WORK INSTRUCTION.
In the material below, find each line holding the string "ExtrinsicPayloadValue" and copy it.

DATASET EXCERPTS.
+++

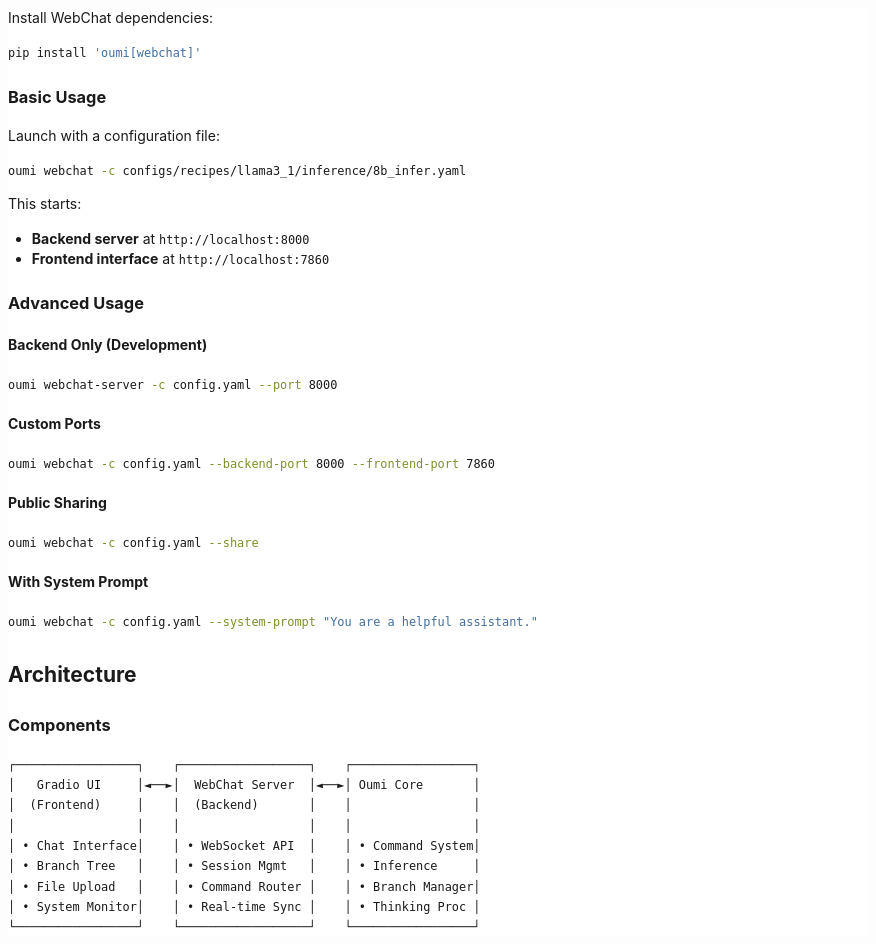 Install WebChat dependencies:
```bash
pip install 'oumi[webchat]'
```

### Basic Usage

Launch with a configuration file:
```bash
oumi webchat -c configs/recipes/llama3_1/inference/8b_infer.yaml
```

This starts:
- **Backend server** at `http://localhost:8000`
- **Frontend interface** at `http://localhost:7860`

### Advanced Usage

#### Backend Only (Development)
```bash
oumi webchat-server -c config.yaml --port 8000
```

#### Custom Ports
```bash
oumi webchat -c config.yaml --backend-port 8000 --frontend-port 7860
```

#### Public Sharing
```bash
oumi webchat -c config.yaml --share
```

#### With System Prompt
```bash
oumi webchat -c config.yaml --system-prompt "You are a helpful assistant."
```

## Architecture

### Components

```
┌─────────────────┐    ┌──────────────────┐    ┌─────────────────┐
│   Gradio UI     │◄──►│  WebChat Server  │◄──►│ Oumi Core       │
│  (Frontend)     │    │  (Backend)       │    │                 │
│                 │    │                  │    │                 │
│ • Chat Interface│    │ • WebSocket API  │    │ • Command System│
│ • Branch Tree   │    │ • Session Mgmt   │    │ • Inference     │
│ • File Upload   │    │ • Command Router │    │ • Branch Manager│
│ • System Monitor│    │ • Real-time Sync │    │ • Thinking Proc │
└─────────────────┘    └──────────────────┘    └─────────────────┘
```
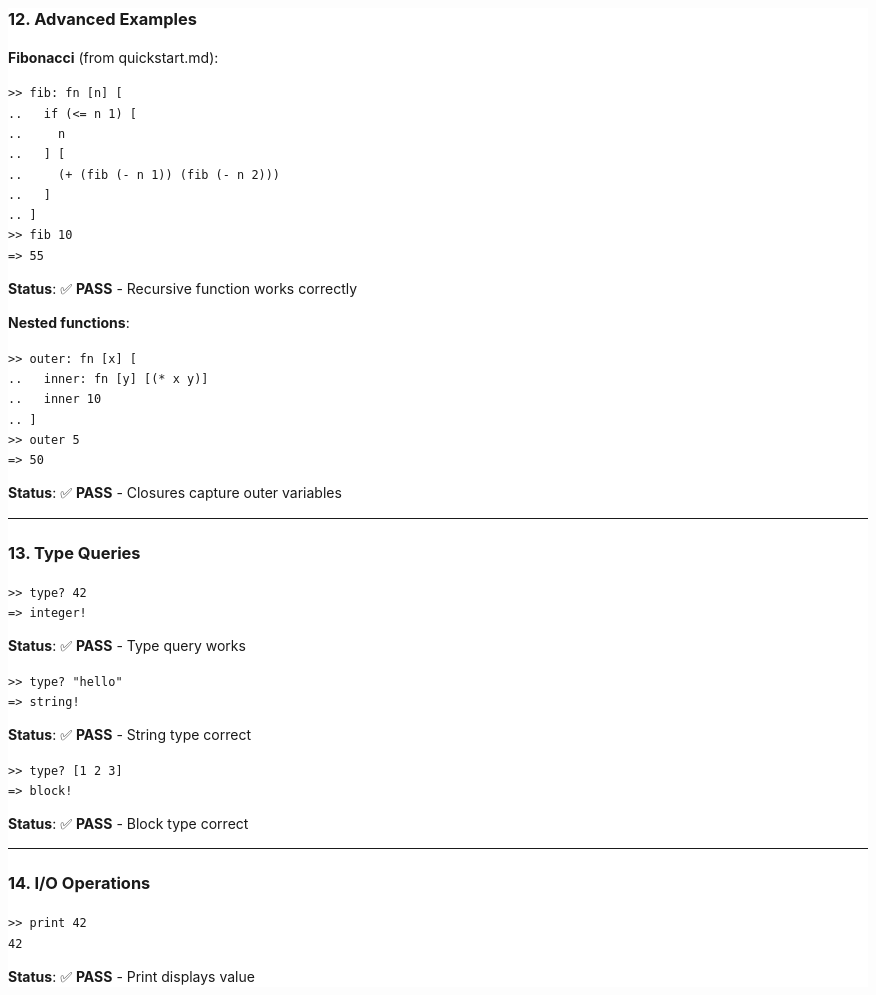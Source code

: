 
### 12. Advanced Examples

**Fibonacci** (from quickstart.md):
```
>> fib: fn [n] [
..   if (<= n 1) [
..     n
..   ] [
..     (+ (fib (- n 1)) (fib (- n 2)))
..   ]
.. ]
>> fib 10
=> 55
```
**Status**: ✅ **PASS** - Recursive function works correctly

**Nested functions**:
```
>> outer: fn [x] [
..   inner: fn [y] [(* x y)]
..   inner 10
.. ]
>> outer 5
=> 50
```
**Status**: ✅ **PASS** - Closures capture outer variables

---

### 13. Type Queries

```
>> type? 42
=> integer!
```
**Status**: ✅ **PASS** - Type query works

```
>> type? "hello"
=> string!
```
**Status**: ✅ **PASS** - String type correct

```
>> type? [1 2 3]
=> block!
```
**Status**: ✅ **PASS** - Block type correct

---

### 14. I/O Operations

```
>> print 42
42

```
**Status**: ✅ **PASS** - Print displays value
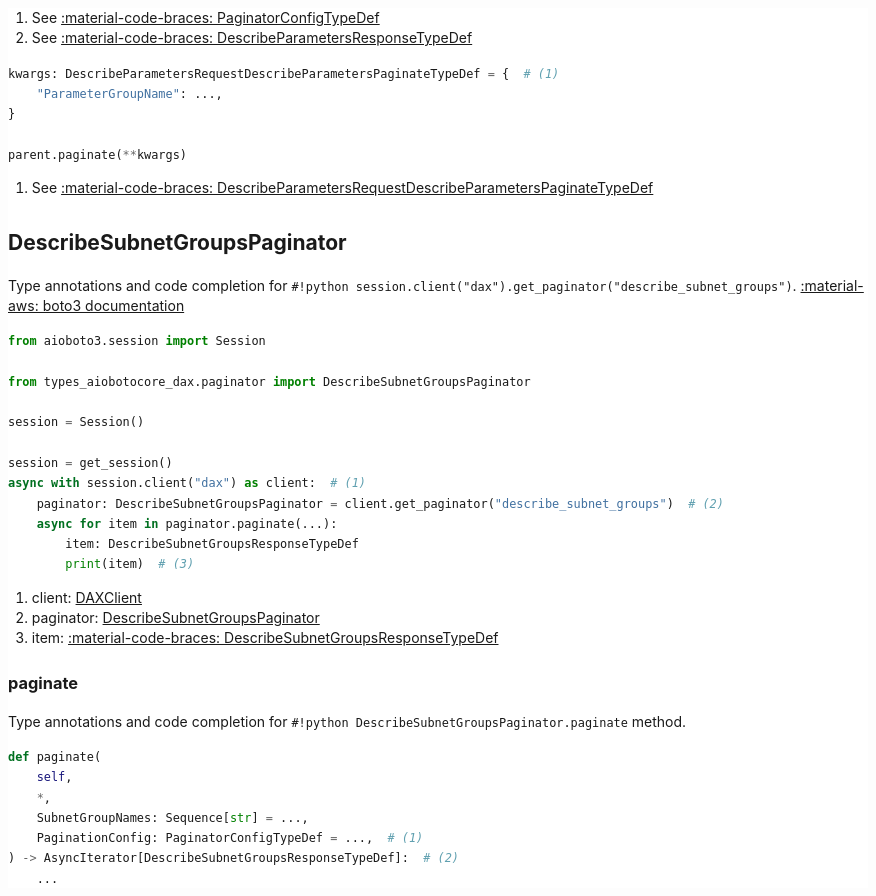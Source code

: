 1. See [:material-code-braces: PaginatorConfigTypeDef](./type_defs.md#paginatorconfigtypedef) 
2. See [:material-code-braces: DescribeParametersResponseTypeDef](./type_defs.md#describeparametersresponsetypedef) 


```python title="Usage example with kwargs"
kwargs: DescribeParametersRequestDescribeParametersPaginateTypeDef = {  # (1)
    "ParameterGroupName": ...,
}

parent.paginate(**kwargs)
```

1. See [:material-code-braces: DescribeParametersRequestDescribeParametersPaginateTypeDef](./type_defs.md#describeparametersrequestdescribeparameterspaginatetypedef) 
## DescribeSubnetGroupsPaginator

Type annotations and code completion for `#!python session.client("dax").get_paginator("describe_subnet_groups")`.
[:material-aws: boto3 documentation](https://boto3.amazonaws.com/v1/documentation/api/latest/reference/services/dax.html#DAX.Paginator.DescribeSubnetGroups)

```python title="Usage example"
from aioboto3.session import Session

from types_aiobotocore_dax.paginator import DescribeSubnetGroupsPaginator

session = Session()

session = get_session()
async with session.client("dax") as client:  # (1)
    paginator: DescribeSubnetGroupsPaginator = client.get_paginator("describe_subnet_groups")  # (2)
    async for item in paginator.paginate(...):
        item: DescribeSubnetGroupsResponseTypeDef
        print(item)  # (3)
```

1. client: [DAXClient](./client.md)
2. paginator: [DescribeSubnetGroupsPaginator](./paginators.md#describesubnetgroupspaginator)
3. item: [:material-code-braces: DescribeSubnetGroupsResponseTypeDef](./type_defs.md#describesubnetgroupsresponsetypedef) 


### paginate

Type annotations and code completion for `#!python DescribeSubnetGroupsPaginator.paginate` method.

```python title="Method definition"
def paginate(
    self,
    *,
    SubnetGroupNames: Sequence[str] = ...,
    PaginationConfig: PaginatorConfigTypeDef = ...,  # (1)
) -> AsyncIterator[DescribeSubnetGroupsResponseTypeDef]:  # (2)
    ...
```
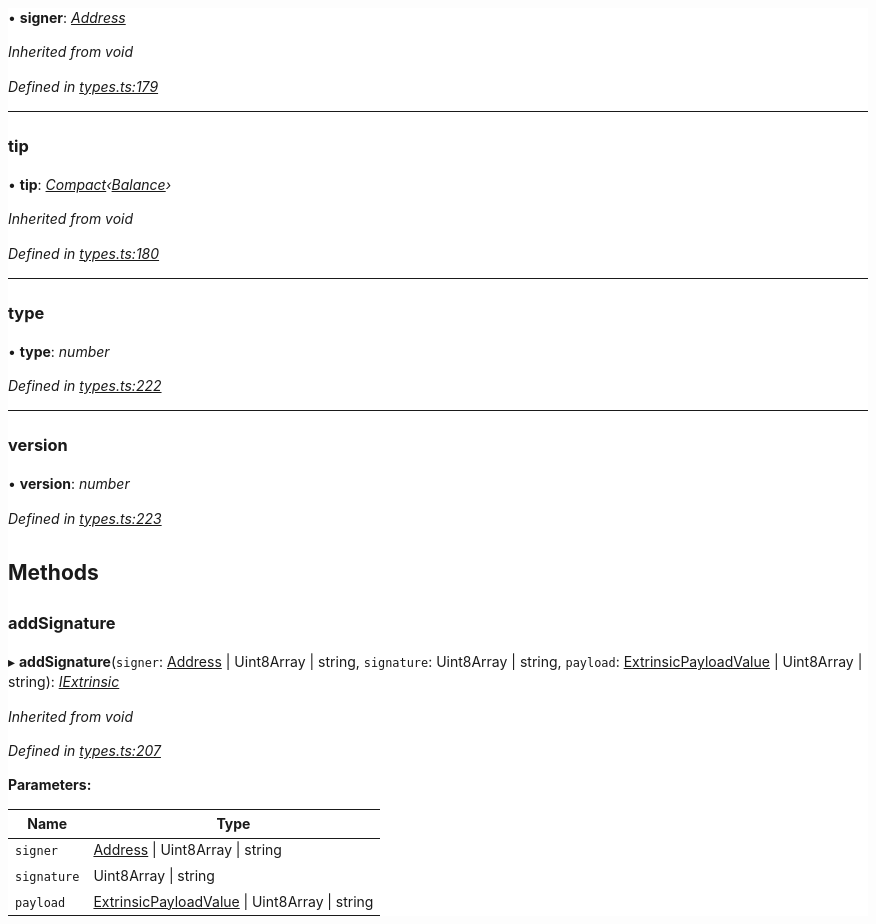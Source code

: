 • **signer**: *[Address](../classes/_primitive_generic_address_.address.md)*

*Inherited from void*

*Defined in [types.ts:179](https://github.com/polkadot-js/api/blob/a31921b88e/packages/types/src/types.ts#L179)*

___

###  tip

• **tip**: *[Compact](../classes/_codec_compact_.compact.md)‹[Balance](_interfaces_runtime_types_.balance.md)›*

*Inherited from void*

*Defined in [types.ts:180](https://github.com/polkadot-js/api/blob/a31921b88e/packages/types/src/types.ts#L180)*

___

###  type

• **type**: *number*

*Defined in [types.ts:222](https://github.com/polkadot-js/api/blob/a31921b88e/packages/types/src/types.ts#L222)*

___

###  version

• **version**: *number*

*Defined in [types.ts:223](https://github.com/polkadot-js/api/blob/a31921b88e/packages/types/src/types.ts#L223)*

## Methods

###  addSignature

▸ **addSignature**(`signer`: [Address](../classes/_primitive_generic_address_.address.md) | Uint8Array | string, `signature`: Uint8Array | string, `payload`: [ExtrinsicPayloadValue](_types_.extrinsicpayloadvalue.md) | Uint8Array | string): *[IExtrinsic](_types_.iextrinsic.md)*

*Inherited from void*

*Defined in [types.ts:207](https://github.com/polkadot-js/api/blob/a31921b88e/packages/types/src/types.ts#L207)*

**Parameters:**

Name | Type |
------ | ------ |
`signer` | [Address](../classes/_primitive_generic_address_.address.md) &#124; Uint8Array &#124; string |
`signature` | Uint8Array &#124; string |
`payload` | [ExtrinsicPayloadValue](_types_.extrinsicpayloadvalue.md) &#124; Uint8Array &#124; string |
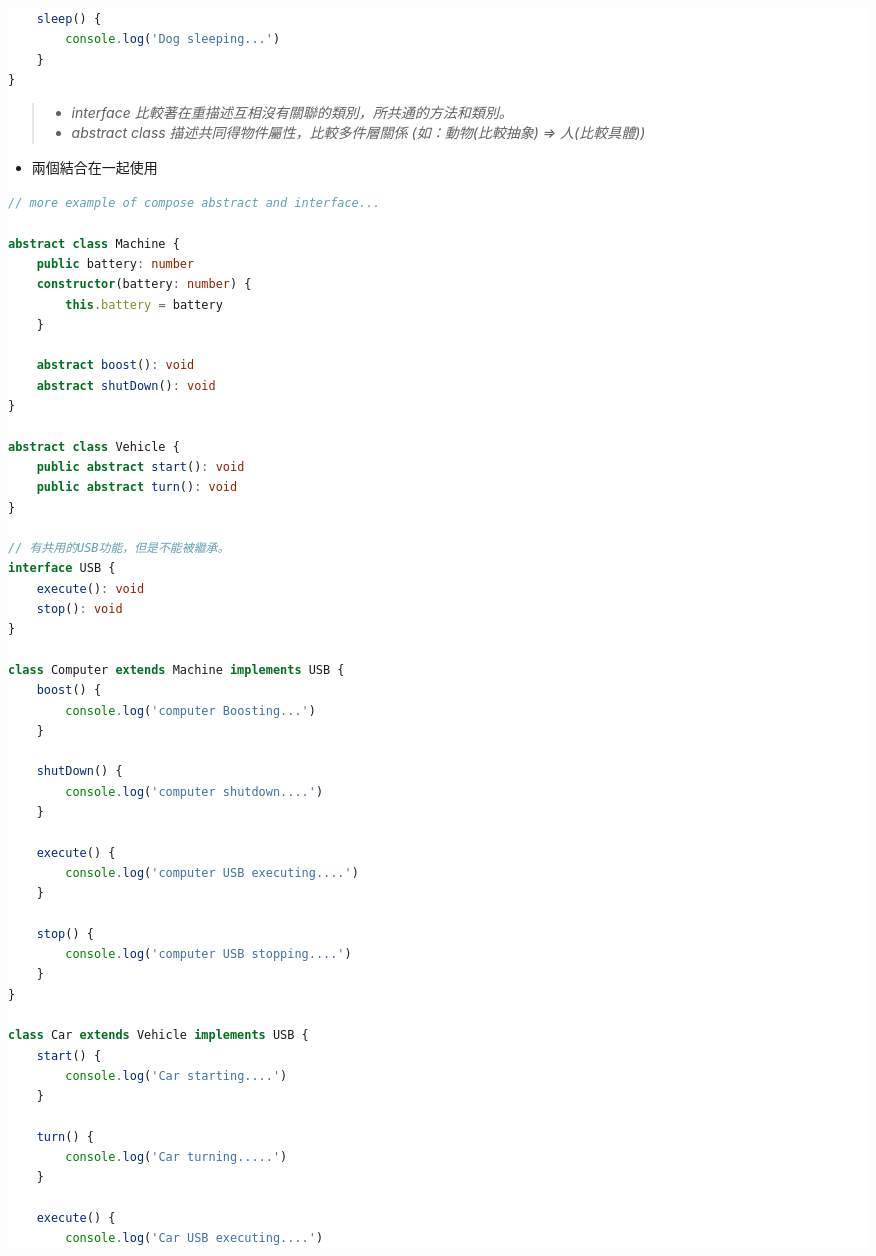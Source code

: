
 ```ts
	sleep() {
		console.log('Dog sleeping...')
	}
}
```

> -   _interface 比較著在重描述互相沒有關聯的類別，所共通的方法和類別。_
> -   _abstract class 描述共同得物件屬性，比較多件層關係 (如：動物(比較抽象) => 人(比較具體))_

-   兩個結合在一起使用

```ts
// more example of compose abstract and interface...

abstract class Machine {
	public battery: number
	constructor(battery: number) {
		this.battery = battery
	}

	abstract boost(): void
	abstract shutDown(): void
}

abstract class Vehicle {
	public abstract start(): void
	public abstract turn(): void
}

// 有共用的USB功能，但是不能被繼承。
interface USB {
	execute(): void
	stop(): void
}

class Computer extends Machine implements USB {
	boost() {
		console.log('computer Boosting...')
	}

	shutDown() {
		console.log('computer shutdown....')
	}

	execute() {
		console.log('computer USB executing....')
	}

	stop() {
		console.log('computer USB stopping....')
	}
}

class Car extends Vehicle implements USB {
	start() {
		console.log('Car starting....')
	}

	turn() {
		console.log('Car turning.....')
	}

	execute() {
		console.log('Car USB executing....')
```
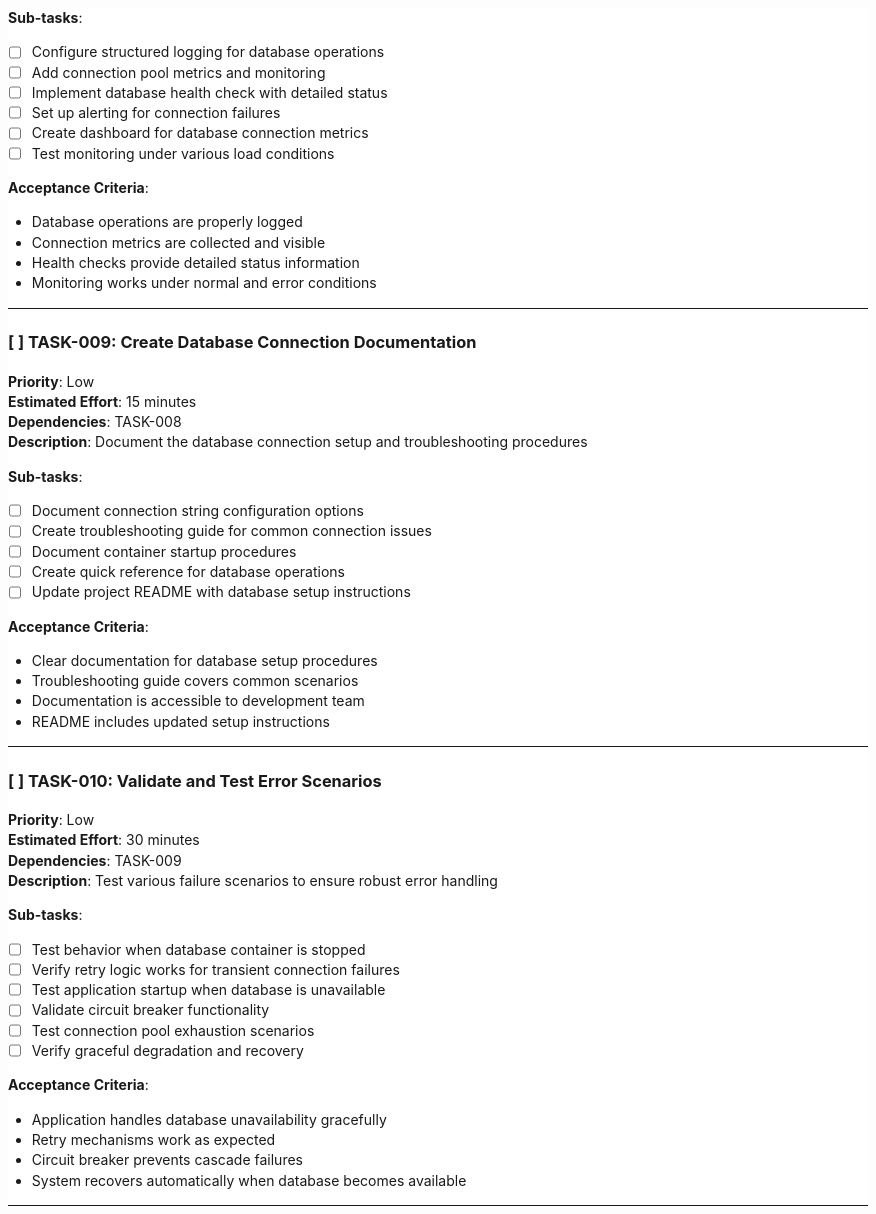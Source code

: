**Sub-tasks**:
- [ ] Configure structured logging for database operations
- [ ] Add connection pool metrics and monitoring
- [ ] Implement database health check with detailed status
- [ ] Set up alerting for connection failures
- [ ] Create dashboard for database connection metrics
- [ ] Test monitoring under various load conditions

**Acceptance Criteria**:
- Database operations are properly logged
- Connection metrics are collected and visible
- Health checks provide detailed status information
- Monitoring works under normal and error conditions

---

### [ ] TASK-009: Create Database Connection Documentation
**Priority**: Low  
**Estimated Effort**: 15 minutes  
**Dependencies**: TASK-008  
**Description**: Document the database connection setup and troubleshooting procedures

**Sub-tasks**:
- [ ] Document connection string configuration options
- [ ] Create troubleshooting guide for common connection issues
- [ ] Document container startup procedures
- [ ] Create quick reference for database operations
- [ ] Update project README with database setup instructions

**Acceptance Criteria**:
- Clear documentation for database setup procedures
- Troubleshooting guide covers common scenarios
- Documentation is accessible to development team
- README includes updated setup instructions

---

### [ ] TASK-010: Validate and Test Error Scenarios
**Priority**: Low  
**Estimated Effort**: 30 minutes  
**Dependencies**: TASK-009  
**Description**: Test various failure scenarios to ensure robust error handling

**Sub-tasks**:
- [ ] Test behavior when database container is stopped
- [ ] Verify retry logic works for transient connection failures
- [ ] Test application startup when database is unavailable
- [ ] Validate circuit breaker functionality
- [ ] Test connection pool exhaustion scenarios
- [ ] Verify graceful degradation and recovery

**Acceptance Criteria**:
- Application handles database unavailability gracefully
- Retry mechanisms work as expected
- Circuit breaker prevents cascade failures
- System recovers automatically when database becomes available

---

+++

SOLUTION BELOW.
▸ **addSignature**(`signer`: [Address](../classes/_primitive_generic_address_.address.md) | Uint8Array | string, `signature`: Uint8Array | string, `payload`: [ExtrinsicPayloadValue](_types_.extrinsicpayloadvalue.md) | Uint8Array | string): *[IExtrinsic](_types_.iextrinsic.md)*
`payload` | [ExtrinsicPayloadValue](_types_.extrinsicpayloadvalue.md) &#124; Uint8Array &#124; string |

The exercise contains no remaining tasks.